Весной 1943 года Власов совершил поездку по северо-западным областям России, побывал в Смоленске, Пскове, Гатчине, Дне, выступал на собраниях в городах и селах, в воинских частях, говорил о том, что волновало всех, – о России и ее освобождении.

Солдаты добровольческих отрядов, интеллигенты, крестьяне и рабочие тепло встречали человека, ранее неизвестного, но ставшего сейчас для них своим, близким. Имя Власова стало символом. Но не потому, что это был именно Власов. Мог быть и любой другой генерал. А потому, что Власов олицетворял Движение.

Население Дновского района обратилось к Власову с письмом, прочитанном на большом собрании, в котором говорилось: «Мы, представители населения Дновского района, приветствуем Вас как основателя Русской освободительной армии и верим, что час избавления России от большевистского ига наступит, и заверяем Вас, генерал Власов, что мы всеми силами поддержим Вас в общем нашем деле и все возьмемся за оружие для спасения России».
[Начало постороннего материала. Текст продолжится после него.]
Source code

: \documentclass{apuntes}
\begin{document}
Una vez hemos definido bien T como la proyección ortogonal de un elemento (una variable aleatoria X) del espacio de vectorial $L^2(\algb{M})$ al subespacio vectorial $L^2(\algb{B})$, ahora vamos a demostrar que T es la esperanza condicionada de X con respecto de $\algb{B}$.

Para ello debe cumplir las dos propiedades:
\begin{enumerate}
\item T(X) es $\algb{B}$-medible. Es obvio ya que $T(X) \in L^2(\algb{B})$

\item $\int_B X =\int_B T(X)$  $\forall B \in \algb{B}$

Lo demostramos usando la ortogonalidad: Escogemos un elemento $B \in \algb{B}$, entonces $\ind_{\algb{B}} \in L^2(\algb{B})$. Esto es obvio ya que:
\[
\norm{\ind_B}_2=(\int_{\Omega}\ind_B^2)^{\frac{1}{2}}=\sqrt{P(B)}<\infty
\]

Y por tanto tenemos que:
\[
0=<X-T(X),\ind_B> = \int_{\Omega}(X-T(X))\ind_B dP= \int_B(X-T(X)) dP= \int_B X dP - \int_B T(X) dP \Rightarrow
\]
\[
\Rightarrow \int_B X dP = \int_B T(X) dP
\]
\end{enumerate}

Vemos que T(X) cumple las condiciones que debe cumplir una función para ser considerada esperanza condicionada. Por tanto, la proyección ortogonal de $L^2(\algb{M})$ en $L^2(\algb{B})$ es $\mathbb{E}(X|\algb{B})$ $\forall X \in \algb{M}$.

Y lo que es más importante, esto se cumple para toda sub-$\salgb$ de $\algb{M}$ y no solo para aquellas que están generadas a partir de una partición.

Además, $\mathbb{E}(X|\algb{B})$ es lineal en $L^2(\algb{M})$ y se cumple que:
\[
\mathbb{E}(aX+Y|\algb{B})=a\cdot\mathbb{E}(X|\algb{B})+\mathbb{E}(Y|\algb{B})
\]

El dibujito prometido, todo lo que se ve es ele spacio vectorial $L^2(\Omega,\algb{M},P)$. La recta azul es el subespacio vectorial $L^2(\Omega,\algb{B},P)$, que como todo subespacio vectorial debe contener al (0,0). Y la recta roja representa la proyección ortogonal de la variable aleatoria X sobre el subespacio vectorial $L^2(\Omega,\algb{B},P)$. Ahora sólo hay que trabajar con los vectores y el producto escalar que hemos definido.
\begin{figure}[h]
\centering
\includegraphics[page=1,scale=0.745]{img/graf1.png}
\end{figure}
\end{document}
На первой конференции военнопленных генерал Малышкин сделал доклад об основах Освободительного движения. Вскоре он же выступает в Париже на собрании русской эмиграции со словами, прозвучавшими пророчески и предупреждающе: «Россия может быть побеждена только Россией. Большевизм, по нашему мнению, разбить вооруженными силами извне чрезвычайно трудно, можно произвести еще несколько ударов, очень чувствительных ударов, можно одержать еще несколько побед, но окончательно уничтожить большевизм без идеологического участия самого русского народа – это представляется нам невозможным».

В том же своем докладе генерал Малышкин сказал: «Мы верим в то, что Россия, целостная национальная Россия восторжествует, будет жить – и за это мы готовы отдать свою жизнь»[314].

О выступлении Малышкина в Париже в занятых областях стало известно из газеты «Парижский вестник»[315], отдельные номера которого завозились в Россию от офицеров и солдат, возвращавшихся из Дабендорфа. В местных газетах о докладах Малышкина не появилось никаких сообщений. О докладе на первой конференции военнопленных подробный отчет дали «Доброволец» и «Заря»[316], о докладе в Париже только «Парижский вестник».

Несмотря на все препятствия, чинимые немцами, Движение продолжает развиваться, вовлекая в свою орбиту новые кадры военных, все большее число людей – работники самоуправлений, различных хозяйственных организаций, печати, полиции, отрядов самообороны и т.д. начинают считать себя участниками Освободительного движения.

«Освободительное движение, – писала одна из русских газет, – должно объединить всех, кто своим трудом участвует в общей борьбе.